Data items:
---+---

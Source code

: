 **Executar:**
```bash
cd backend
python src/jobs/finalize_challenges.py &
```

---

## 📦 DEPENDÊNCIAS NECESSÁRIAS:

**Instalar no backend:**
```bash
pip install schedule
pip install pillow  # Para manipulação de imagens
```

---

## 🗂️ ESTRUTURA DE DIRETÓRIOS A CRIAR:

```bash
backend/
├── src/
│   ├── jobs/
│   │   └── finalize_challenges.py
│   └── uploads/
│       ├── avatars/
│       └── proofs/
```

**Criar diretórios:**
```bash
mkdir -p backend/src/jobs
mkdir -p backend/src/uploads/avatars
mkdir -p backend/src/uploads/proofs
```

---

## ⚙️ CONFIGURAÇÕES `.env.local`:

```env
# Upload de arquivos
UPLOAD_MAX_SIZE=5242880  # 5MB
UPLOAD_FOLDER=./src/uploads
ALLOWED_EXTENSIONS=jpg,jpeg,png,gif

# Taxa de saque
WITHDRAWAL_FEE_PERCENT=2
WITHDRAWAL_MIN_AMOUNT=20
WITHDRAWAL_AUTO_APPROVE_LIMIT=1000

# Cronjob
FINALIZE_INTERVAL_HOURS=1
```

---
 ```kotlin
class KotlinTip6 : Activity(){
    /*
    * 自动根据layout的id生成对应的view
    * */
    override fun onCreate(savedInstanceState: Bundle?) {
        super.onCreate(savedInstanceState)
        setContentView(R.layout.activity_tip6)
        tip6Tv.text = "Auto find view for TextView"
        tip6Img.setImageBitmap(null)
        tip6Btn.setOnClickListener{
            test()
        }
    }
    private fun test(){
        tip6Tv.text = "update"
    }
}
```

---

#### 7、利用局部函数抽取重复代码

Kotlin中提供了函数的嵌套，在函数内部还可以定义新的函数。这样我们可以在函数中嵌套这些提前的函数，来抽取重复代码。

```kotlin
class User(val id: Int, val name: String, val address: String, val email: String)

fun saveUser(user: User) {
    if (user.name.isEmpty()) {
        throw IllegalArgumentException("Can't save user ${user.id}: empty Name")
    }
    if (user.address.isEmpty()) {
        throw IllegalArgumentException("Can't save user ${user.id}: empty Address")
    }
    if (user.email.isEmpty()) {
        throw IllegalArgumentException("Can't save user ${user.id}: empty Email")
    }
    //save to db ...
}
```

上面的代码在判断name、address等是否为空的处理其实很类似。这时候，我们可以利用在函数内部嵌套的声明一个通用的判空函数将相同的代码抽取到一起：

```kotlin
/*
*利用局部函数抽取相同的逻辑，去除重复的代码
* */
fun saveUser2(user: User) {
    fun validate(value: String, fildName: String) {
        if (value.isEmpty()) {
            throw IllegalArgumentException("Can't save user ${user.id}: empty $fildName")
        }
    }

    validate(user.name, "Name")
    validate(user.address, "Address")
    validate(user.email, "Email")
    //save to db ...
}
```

---+---

Would you return all of the data exactly as given?

Source code

: **Executar:**
```bash
cd backend
python src/jobs/finalize_challenges.py &
```

---

## 📦 DEPENDÊNCIAS NECESSÁRIAS:

**Instalar no backend:**
```bash
pip install schedule
pip install pillow  # Para manipulação de imagens
```

---

## 🗂️ ESTRUTURA DE DIRETÓRIOS A CRIAR:

```bash
backend/
├── src/
│   ├── jobs/
│   │   └── finalize_challenges.py
│   └── uploads/
│       ├── avatars/
│       └── proofs/
```

**Criar diretórios:**
```bash
mkdir -p backend/src/jobs
mkdir -p backend/src/uploads/avatars
mkdir -p backend/src/uploads/proofs
```

---

## ⚙️ CONFIGURAÇÕES `.env.local`:

```env
# Upload de arquivos
UPLOAD_MAX_SIZE=5242880  # 5MB
UPLOAD_FOLDER=./src/uploads
ALLOWED_EXTENSIONS=jpg,jpeg,png,gif

# Taxa de saque
WITHDRAWAL_FEE_PERCENT=2
WITHDRAWAL_MIN_AMOUNT=20
WITHDRAWAL_AUTO_APPROVE_LIMIT=1000

# Cronjob
FINALIZE_INTERVAL_HOURS=1
```

---
 ```kotlin
class KotlinTip6 : Activity(){
    /*
    * 自动根据layout的id生成对应的view
    * */
    override fun onCreate(savedInstanceState: Bundle?) {
        super.onCreate(savedInstanceState)
        setContentView(R.layout.activity_tip6)
        tip6Tv.text = "Auto find view for TextView"
        tip6Img.setImageBitmap(null)
        tip6Btn.setOnClickListener{
            test()
        }
    }
    private fun test(){
        tip6Tv.text = "update"
    }
}
```

---

#### 7、利用局部函数抽取重复代码

Kotlin中提供了函数的嵌套，在函数内部还可以定义新的函数。这样我们可以在函数中嵌套这些提前的函数，来抽取重复代码。

```kotlin
class User(val id: Int, val name: String, val address: String, val email: String)

fun saveUser(user: User) {
    if (user.name.isEmpty()) {
        throw IllegalArgumentException("Can't save user ${user.id}: empty Name")
    }
    if (user.address.isEmpty()) {
        throw IllegalArgumentException("Can't save user ${user.id}: empty Address")
    }
    if (user.email.isEmpty()) {
        throw IllegalArgumentException("Can't save user ${user.id}: empty Email")
    }
    //save to db ...
}
```

上面的代码在判断name、address等是否为空的处理其实很类似。这时候，我们可以利用在函数内部嵌套的声明一个通用的判空函数将相同的代码抽取到一起：

```kotlin
/*
*利用局部函数抽取相同的逻辑，去除重复的代码
* */
fun saveUser2(user: User) {
    fun validate(value: String, fildName: String) {
        if (value.isEmpty()) {
            throw IllegalArgumentException("Can't save user ${user.id}: empty $fildName")
        }
    }

    validate(user.name, "Name")
    validate(user.address, "Address")
    validate(user.email, "Email")
    //save to db ...
}
```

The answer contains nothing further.